Seattle mayor calls for more police with violent crime highest in 14 years: 'Status quo is unacceptable'

A local activist tells Mayor Bruce Harrell to bring in National Guard amid Seattle police staffing woes

Seattle’s new mayor promised in his first state of the city address Tuesday to tackle soaring crime by bringing more officers to the force in a city notorious for its anti-police sentiment, acknowledging that the current "status quo in unacceptable" two years after what was known as the CHOP/CHAZ protest

At six weeks in office, Mayor Bruce Harrell stressed something he called "the politics of ‘and,’" saying the city needed to prioritize the "right number of officers AND the right kind of officers."  

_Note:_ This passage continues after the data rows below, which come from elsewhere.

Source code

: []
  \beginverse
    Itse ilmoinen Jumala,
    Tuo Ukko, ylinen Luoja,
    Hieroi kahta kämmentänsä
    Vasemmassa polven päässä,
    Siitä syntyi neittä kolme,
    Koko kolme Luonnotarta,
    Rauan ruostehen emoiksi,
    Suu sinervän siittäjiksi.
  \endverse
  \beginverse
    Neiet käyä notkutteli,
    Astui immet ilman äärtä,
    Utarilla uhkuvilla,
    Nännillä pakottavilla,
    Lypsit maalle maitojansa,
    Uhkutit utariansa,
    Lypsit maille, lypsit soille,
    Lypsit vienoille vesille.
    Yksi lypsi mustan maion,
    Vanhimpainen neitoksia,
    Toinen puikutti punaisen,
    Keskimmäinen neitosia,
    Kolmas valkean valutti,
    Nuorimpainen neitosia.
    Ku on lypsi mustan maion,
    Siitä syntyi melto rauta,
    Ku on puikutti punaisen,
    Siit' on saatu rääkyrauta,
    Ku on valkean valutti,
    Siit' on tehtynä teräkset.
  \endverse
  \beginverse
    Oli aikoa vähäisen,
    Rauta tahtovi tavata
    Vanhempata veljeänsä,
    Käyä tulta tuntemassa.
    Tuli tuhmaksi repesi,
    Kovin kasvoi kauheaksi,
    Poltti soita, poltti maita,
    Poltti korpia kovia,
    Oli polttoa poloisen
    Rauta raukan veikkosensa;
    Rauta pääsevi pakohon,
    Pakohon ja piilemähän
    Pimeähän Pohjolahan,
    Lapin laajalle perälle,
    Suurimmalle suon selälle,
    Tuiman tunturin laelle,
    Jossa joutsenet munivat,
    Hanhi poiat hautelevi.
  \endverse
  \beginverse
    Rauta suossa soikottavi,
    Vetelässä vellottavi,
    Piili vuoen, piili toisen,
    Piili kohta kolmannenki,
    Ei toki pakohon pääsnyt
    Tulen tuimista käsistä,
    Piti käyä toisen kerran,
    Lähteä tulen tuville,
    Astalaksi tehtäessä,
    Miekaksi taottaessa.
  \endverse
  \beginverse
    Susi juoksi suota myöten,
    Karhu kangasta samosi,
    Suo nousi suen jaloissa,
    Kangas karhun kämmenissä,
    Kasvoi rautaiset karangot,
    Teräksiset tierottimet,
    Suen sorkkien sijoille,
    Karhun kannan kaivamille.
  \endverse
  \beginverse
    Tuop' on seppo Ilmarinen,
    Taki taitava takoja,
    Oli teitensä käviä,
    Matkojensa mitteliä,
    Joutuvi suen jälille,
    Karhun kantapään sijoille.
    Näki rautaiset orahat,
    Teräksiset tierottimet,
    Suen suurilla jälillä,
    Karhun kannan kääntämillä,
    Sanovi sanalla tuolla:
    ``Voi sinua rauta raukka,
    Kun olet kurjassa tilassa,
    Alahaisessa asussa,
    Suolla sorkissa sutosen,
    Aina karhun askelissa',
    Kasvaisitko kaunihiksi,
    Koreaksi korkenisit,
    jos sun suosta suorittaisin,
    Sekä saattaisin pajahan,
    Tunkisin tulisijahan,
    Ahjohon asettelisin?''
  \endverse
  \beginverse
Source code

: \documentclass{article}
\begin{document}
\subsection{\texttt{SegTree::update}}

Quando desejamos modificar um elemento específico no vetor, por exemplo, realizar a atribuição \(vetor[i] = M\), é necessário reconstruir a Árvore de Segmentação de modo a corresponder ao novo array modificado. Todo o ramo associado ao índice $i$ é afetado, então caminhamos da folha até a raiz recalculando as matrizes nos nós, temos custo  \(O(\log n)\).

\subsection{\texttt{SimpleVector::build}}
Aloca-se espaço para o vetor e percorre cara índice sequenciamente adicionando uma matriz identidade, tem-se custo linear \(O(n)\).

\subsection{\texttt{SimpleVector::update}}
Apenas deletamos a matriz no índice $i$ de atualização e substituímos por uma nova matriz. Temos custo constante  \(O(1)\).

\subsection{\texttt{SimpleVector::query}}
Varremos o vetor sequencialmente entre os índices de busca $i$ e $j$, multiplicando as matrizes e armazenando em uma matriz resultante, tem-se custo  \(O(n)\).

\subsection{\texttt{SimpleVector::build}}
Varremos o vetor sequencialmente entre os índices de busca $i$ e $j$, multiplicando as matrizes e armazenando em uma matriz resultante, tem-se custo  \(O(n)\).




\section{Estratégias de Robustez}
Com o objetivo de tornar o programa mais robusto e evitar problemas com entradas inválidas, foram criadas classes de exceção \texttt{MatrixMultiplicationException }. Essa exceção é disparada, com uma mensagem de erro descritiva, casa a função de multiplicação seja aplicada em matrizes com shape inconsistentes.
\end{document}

Dealing with the fallout of protesters commandeering six city blocks and an abandoned police precinct in the summer of 2020, Harrell attempted to strike a balance between public safety and racial justice. 


"The truth is the status quo is unacceptable – that is the ONE AREA where we must all agree," Harrell said Tuesday. "It seems like every day I hear stories of longtime small businesses closing their doors for good or leaving our city; of families forever changed because of senseless tragedy driven by gun violence or overdose; of rising rents and an inability to pay bills or find housing; of climate impacts; of disillusioned youth and residents who don’t feel seen or heard."  

Mayor Bruce Harrell

Mayor Bruce Harrell delivers his first state of the city speech on Feb. 15, 2022.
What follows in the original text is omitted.